● Task item
Which lines in the records below contain the word "label"? Copy each one out.

● ● ●

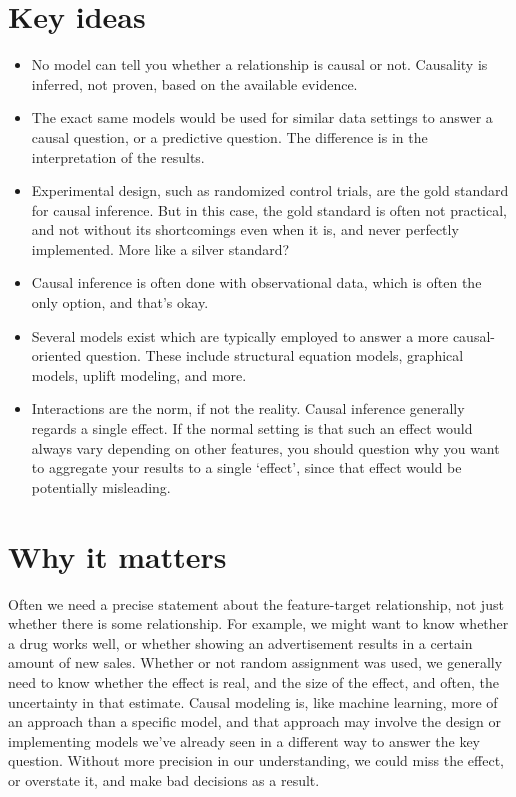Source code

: \documentclass[
  letterpaper,
]{krantz}
\providecommand{\tightlist}{%
  \setlength{\itemsep}{0pt}\setlength{\parskip}{0pt}}\usepackage{longtable,booktabs,array}
\begin{document}
\section{Key ideas}\label{key-ideas-5}

\begin{itemize}
\tightlist
\item
  No model can tell you whether a relationship is causal or not.
  Causality is inferred, not proven, based on the available evidence.
\item
  The exact same models would be used for similar data settings to
  answer a causal question, or a predictive question. The difference is
  in the interpretation of the results.
\item
  Experimental design, such as randomized control trials, are the gold
  standard for causal inference. But in this case, the gold standard is
  often not practical, and not without its shortcomings even when it is,
  and never perfectly implemented. More like a silver standard?
\item
  Causal inference is often done with observational data, which is often
  the only option, and that's okay.
\item
  Several models exist which are typically employed to answer a more
  causal-oriented question. These include structural equation models,
  graphical models, uplift modeling, and more.
\item
  Interactions are the norm, if not the reality. Causal inference
  generally regards a single effect. If the normal setting is that such
  an effect would always vary depending on other features, you should
  question why you want to aggregate your results to a single `effect',
  since that effect would be potentially misleading.
\end{itemize}

\section{Why it matters}\label{why-it-matters}

Often we need a precise statement about the feature-target relationship,
not just whether there is some relationship. For example, we might want
to know whether a drug works well, or whether showing an advertisement
results in a certain amount of new sales. Whether or not random
assignment was used, we generally need to know whether the effect is
real, and the size of the effect, and often, the uncertainty in that
estimate. Causal modeling is, like machine learning, more of an approach
than a specific model, and that approach may involve the design or
implementing models we've already seen in a different way to answer the
key question. Without more precision in our understanding, we could miss
the effect, or overstate it, and make bad decisions as a result.
\end{document}
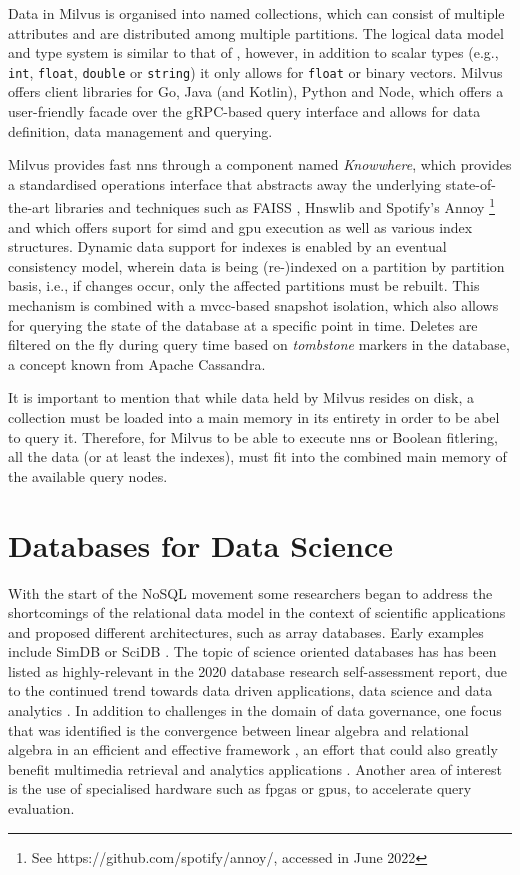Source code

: Data in Milvus is organised into named collections, which can consist of multiple attributes and are distributed among multiple partitions. The logical data model and type system is similar to that of \cottontail{}, however, in addition to scalar types (e.g., \texttt{int}, \texttt{float}, \texttt{double} or \texttt{string}) it only allows for \texttt{float} or binary vectors. Milvus offers client libraries for Go, Java (and Kotlin), Python and Node, which offers a user-friendly facade over the gRPC-based query interface and allows for data definition, data management and querying.

Milvus provides fast \acrshort{nns} through a component named \emph{Knowwhere}, which provides a standardised operations interface that abstracts away the underlying state-of-the-art libraries and techniques such as FAISS \cite{Johnson:2019Billion}, Hnswlib \cite{Malkov:2018Efficient} and Spotify's Annoy \footnote{See https://github.com/spotify/annoy/, accessed in June 2022} and which offers suport for \acrshort{simd} and \acrshort{gpu} execution as well as various index structures. Dynamic data support for indexes is enabled by an eventual consistency model, wherein data is being (re-)indexed on a partition by partition basis, i.e., if changes occur, only the affected partitions must be rebuilt. This mechanism is combined with a \acrshort{mvcc}-based snapshot isolation, which also allows for querying the state of the database at a specific point in time. Deletes are filtered on the fly during query time based on \emph{tombstone} markers in the database, a concept known from Apache Cassandra.

It is important to mention that while data held by Milvus resides on disk, a collection must be loaded into a main memory in its entirety in order to be abel to query it. Therefore, for Milvus to be able to execute \acrshort{nns} or Boolean fitlering, all the data (or at least the indexes), must fit into the combined main memory of the available query nodes.

\section{Databases for Data Science}
With the start of the NoSQL movement some researchers began to address the shortcomings of the relational data model in the context of scientific applications and proposed different architectures, such as array databases. Early examples include SimDB \cite{Silva:2010SimDB} or SciDB \cite{Stonebraker:2011Architecture,Stonebraker:2013SciDB}. The topic of science oriented databases has has been listed as highly-relevant in the 2020 database research self-assessment report, due to the continued trend towards data driven applications, data science and data analytics \cite{Abadi:2020Seattle}. In addition to challenges in the domain of data governance, one focus that was identified is the convergence between linear algebra and relational algebra in an efficient and effective framework \cite{Luo:2018Scalable}, an effort that could also greatly benefit multimedia retrieval and analytics applications \cite{Berry:1995Using}. Another area of interest is the use of specialised hardware such as \acrshort{fpga}s or \acrshort{gpu}s, to accelerate query evaluation.
 
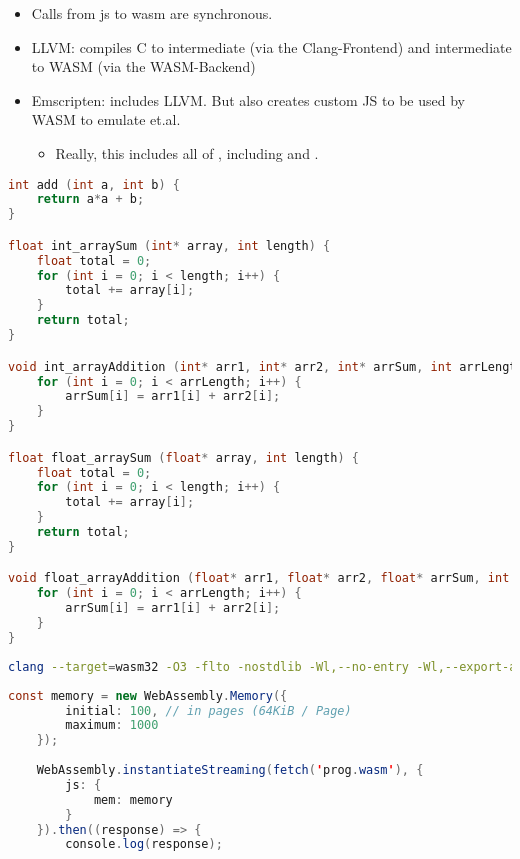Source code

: {\begin{itemize}
    \item Calls from js to wasm are synchronous.
\end{itemize}

\begin{itemize}
    \item LLVM: compiles C to intermediate (via the Clang-Frontend) and intermediate to WASM (via the WASM-Backend)
    \item Emscripten: includes LLVM. But also creates custom JS to be used by WASM to emulate  et.al.
    \begin{itemize} 
        \item Really, this includes all of , including  and .
    \end{itemize}
\end{itemize}


\begin{lstlisting}[language=c]
int add (int a, int b) {
    return a*a + b;
}

float int_arraySum (int* array, int length) {
    float total = 0; 
    for (int i = 0; i < length; i++) {
        total += array[i];
    }
    return total;
}

void int_arrayAddition (int* arr1, int* arr2, int* arrSum, int arrLength) {
    for (int i = 0; i < arrLength; i++) {
        arrSum[i] = arr1[i] + arr2[i];
    }
}

float float_arraySum (float* array, int length) {
    float total = 0; 
    for (int i = 0; i < length; i++) {
        total += array[i];
    }
    return total;
}

void float_arrayAddition (float* arr1, float* arr2, float* arrSum, int arrLength) {
    for (int i = 0; i < arrLength; i++) {
        arrSum[i] = arr1[i] + arr2[i];
    }
}
\end{lstlisting}

\begin{lstlisting}[language=bash]
    clang --target=wasm32 -O3 -flto -nostdlib -Wl,--no-entry -Wl,--export-all -Wl,--lto-O3 -o prog.wasm prog.c
\end{lstlisting}

\begin{lstlisting}[language=java]
    const memory = new WebAssembly.Memory({
        initial: 100, // in pages (64KiB / Page)
        maximum: 1000
    });
    
    WebAssembly.instantiateStreaming(fetch('prog.wasm'), {
        js: {
            mem: memory
        }
    }).then((response) => {
        console.log(response);
    

\end{lstlisting}}
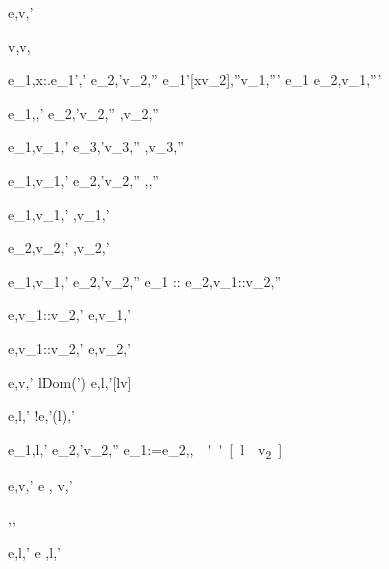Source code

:   {e,\sigma \eval v,\sigma'}


  {}
  {v,\sigma\eval v,\sigma}


  {e_1,\sigma\eval \lambda x:\tau.e_1',\sigma'\Quad
   e_2,\sigma'\eval v_2,\sigma''\Quad
   e_1'[x\mapsto v_2],\sigma''\eval v_1,\sigma'''}
  {e_1 e_2,\sigma \eval v_1,\sigma'''}


  {e_1,\sigma\eval \True,\sigma'\Quad
   e_2,\sigma'\eval v_2,\sigma''}
  {,\sigma\eval v_2,\sigma''}

  {e_1,\sigma\eval v_1,\sigma' \Quad
   e_3,\sigma'\eval v_3,\sigma''}
  {,\sigma\eval v_3,\sigma''}


  {e_1,\sigma\eval v_1,\sigma' \Quad
   e_2,\sigma'\eval v_2,\sigma''}
  {,\sigma\eval{},\sigma''}

  {e_1,\sigma\eval v_1,\sigma'}
  {\Fst{},\sigma\eval v_1,\sigma'}

  {e_2,\sigma\eval v_2,\sigma'}
  {\Snd{},\sigma\eval v_2,\sigma' }


  {e_1,\sigma\eval v_1,\sigma'\Quad
   e_2,\sigma'\eval v_2,\sigma''}
  {e_1 :: e_2,\sigma\eval v_1::v_2,\sigma''}

  {e,\sigma\eval v_1::v_2,\sigma'}
  {\Head e,\sigma\eval v_1,\sigma'}

{e,\sigma\eval v_1::v_2,\sigma'}
{\Tail e,\sigma\eval v_2,\sigma'}



  {e,\sigma\eval v,\sigma' \Quad
   l\not\in Dom(\sigma')}
  {\Share e,\sigma\eval l,\sigma'[l\mapsto v]}

  {e,\sigma\eval l,\sigma'}
  {!e,\sigma\eval \sigma'(l),\sigma'}

  {e_1,\sigma\eval l,\sigma' \Quad
   e_2,\sigma'\eval v_2,\sigma''}
  {e_1:=e_2,\sigma\eval \unit,\sigma''[l\mapsto v_2]}

  {e,\sigma \eval v,\sigma'}
  {\Update e , \sigma\eval \Update v,\sigma'}

  {}
  {\Enter \tau,\sigma \eval \Enter \tau,\sigma}

  {e,\sigma\eval l,\sigma'}
  {\Update e ,\sigma\eval \Update l,\sigma'}


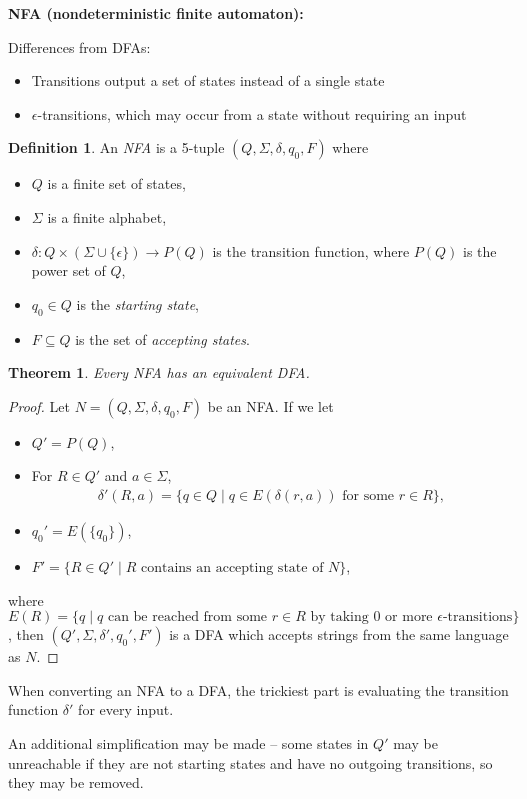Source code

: \documentclass[a4paper,12pt]{article}
\newtheorem{theorem}{Theorem}
\theoremstyle{remark}
\theoremstyle{definition}
\newtheorem{definition}{Definition}
\begin{document}
\textbf{NFA (nondeterministic finite automaton):} \par
Differences from DFAs:
\begin{itemize}
    \item
        Transitions output a set of states instead of a single state
    \item
        $\epsilon$-transitions, which may occur from a state without requiring an input
\end{itemize}
\begin{definition}
    An \emph{NFA} is a 5-tuple $(Q, \Sigma, \delta, q_0, F)$ where
    \begin{itemize}
        \item
            $Q$ is a finite set of states,
        \item
            $\Sigma$ is a finite alphabet,
        \item
            $\delta : Q \times (\Sigma \cup \{\epsilon\}) \to P(Q)$ is the transition function, where $P(Q)$ is the power set of $Q$,
        \item
            $q_0 \in Q$ is the \emph{starting state},
        \item
            $F \subseteq Q$ is the set of \emph{accepting states}.
    \end{itemize}
\end{definition}
\begin{theorem}
    Every NFA has an equivalent DFA.
\end{theorem}
\begin{proof}
    Let $N = (Q, \Sigma, \delta, q_0, F)$ be an NFA. If we let
    \begin{itemize}
        \item
            $Q' = P(Q)$,
        \item
            For $R \in Q'$ and $a \in \Sigma$,
            \begin{align*}
                \delta'(R, a) = \{ q \in Q \mid q \in E(\delta(r, a)) \text{ for some } r \in R \},
            \end{align*}
        \item
            $q_0' = E(\{ q_0 \})$,
        \item
            $F' = \{ R \in Q' \mid R \text{ contains an accepting state of } N \}$,
    \end{itemize}
    where $E(R) = \{ q \mid q \text{ can be reached from some $r \in R$ by taking $0$ or more $\epsilon$-transitions} \}$, then $(Q', \Sigma, \delta', q_0', F')$ is a DFA which accepts strings from the same language as $N$.
\end{proof}
When converting an NFA to a DFA, the trickiest part is evaluating the transition function $\delta'$ for every input. \par
An additional simplification may be made -- some states in $Q'$ may be unreachable if they are not starting states and have no outgoing transitions, so they may be removed.
\end{document}

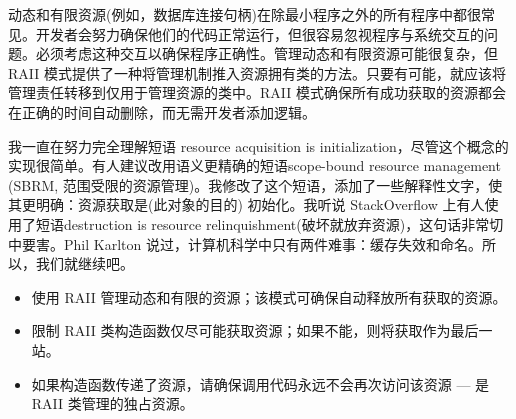 动态和有限资源(例如，数据库连接句柄)在除最小程序之外的所有程序中都很常见。开发者会努力确保他们的代码正常运行，但很容易忽视程序与系统交互的问题。必须考虑这种交互以确保程序正确性。管理动态和有限资源可能很复杂，但 RAII 模式提供了一种将管理机制推入资源拥有类的方法。只要有可能，就应该将管理责任转移到仅用于管理资源的类中。RAII 模式确保所有成功获取的资源都会在正确的时间自动删除，而无需开发者添加逻辑。

我一直在努力完全理解短语 resource acquisition is initialization，尽管这个概念的实现很简单。有人建议改用语义更精确的短语scope-bound resource management (SBRM, 范围受限的资源管理)。我修改了这个短语，添加了一些解释性文字，使其更明确：资源获取是(此对象的目的) 初始化。我听说 StackOverflow 上有人使用了短语destruction is resource relinquishment(破坏就放弃资源)，这句话非常切中要害。Phil Karlton 说过，计算机科学中只有两件难事：缓存失效和命名。所以，我们就继续吧。


\begin{itemize}
\item
使用 RAII 管理动态和有限的资源；该模式可确保自动释放所有获取的资源。

\item
限制 RAII 类构造函数仅尽可能获取资源；如果不能，则将获取作为最后一站。

\item
如果构造函数传递了资源，请确保调用代码永远不会再次访问该资源 — 是 RAII 类管理的独占资源。
\end{itemize}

● ● ●

● Response to the exercise
\section{Key ideas}\label{key-ideas-5}
\section{Why it matters}\label{why-it-matters}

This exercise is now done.